Because so much attention is dedicated to grading and its value for competing and comparing, less attention, time, energy, and resources are dedicated to valuing, promoting, and developing psychologically, physically, and spiritually whole human beings. I observed excessive anxiety and depression among teens, but also a lack of spirituality, moral character, and resilience, all of which related not only to the grading and identity-development problem but also likely correlate with the continuous and rapid change in our culture, socio-economics, and other related factors like social media, information overload, lack of time spent playing, a disconnection from nature and thus disconnection from oneself. The lack of wellness among teens is not all about the over-valuation of grades, but it factors greatly into one’s developing sense of identity and has an incredibly huge impact on one’s mindset and attitude toward learning. I could be mistaken about my conclusions, but I am sure enough to have walked away from personal financial security to find a solution.

MY SOLUTION

My solution began with quitting my job. To use a surfing analogy, I started paddling and looking for “the” next big wave to ride. When you start in a new direction, even if you don’t know the ultimate end or you can’t visualize the finish line, you just start where you are and take a step forward. You start paddling. So after writing blog posts for no apparent specific purpose except to write more, this led to trying my hand at podcasting, and that led to writing my shitty first draft of a book called, It’s Not About the Grades: Landscapes for Learning Beyond Schooling.
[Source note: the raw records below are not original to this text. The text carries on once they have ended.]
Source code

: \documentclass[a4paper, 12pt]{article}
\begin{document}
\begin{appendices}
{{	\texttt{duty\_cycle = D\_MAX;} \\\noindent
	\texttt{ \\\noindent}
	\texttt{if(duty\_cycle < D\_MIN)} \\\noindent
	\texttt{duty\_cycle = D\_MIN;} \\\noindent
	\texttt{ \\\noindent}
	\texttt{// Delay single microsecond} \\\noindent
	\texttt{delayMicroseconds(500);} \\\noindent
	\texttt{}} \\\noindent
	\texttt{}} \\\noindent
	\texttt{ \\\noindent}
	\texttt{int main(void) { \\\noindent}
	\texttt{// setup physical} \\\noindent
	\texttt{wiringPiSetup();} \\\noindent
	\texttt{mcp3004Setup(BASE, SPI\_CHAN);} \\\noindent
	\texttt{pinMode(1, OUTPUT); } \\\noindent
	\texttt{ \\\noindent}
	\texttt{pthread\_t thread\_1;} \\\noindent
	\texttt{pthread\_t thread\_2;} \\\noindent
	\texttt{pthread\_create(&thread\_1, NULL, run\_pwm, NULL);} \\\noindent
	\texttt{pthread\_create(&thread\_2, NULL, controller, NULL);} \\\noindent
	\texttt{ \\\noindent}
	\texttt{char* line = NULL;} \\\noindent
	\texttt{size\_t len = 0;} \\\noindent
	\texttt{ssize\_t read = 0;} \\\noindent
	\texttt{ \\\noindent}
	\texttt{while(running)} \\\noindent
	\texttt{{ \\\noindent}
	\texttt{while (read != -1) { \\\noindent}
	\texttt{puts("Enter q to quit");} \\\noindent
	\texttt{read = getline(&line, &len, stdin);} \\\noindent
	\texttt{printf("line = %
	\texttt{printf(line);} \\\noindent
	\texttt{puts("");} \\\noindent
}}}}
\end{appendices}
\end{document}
The book writing process helped me to articulate the problem more clearly, leading me to answering the question that the title begs, “If it’s not about the grades, then what is “it” about?”  

My answer is that “It” is learning in a much more encompassing sense beyond merely schooling which has become hoop-jumping for grades for transcripts for college acceptance. “It” is the kinds of learning available for the full health and wellness of a human being beyond merely academic achievement or some fixed, content-heavy curriculum. “It”  is about soft skills like emotional intelligence, understanding the mind-body connection, character development, morality and ethics, and intuition; ‘it’s” about what’s unconscious, subconscious, and other ways of knowing to become but more wise as opposed to smart in the conventional sense. “It’s” about paying more attention to our uniqueness and our human nature. “It’s” about human being, not just human doing or productivity and progress. “It’s” about our shared humanity, not just status, signaling, and power, or comparing and excessively competing. “It’s” about knowing who we really are, deep down inside, rather than what culture tells us we should be because we are so much more than the surface role-playing or masks we wear.  I am not disregarding the value of hard, practical skills, academic knowledge, achievement, or progress as long as balance and wellness accompany them. My goal is to inspire people and promote more attention, time, and energy to gaining wisdom, balance, and wellness—three interchangeable terms.

Shitty first drafts are indispensable precisely because they are a form of failure, thus learning.  By  fleshing out as many of my thoughts and feelings as possible in that drafting process, I was able to move beyond criticism and the unpleasant process of hyper-focusing on the problem with all its inherent negativity to create a positive, simple and effective solution that benefits me and those its intended to serve.

I thought that writing the book would be “the” wave, the answer to the problem and my ultimate purpose, but it turns out, it was merely the precursor, another step forward in the process. It’s all process, if you are willing and open to seeing it that way, if you are willing to see yourself as traveling on the landscapes for learning… forever. So, rather than being too terribly disappointed for too long by the book’s “failure” to become a book, I am delighted that the shitty draft propelled me forward closer to the truth. I am sharing my process with you because it is the foundation of the Classic Wisdom for the Modern Human Self-Study Wellness Program I have created. 

 

I am continuing to do what I have always done as parent, school teacher and yoga teacher which is to teach people about humanity and personal expression by enabling them with tools for self-study, so they can each become the exact person they are meant to be, live out their passion and purpose with integrity and a sense of meaning that will benefit themselves and the world. This is the journey, each person’s unique journey– to become more of who they are each and every moment.

To this end, I have created this online classroom open to all which includes the blog you are reading, a podcast, a Youtube channel, as well as various Wisdom & Wellness products and services. Two self-study programs: the  Classic Wisdom for the Modern Human Self-Study Guide and the Classic Wisdom for the Modern Teen Self-Study Guide will be available both online and in print.  Additionally, workshops, speaking events, online courses, journaling programs, and other resources will provide people with simple, straightforward information, tools, and practices to embark on their personal life-long journey on the landscapes for learning for self-knowledge, wisdom, and wellness.

 

CLASSIC WISDOM FOR THE MODERN HUMAN: SELF STUDY

Through my own journal writing and yoga practice, I continue to know myself as well as I can. The process is always about problem-solving and transformation. I am always changing, so I am always learning new things about myself, and you can too– this is the meaning of traveling the landscapes for learning.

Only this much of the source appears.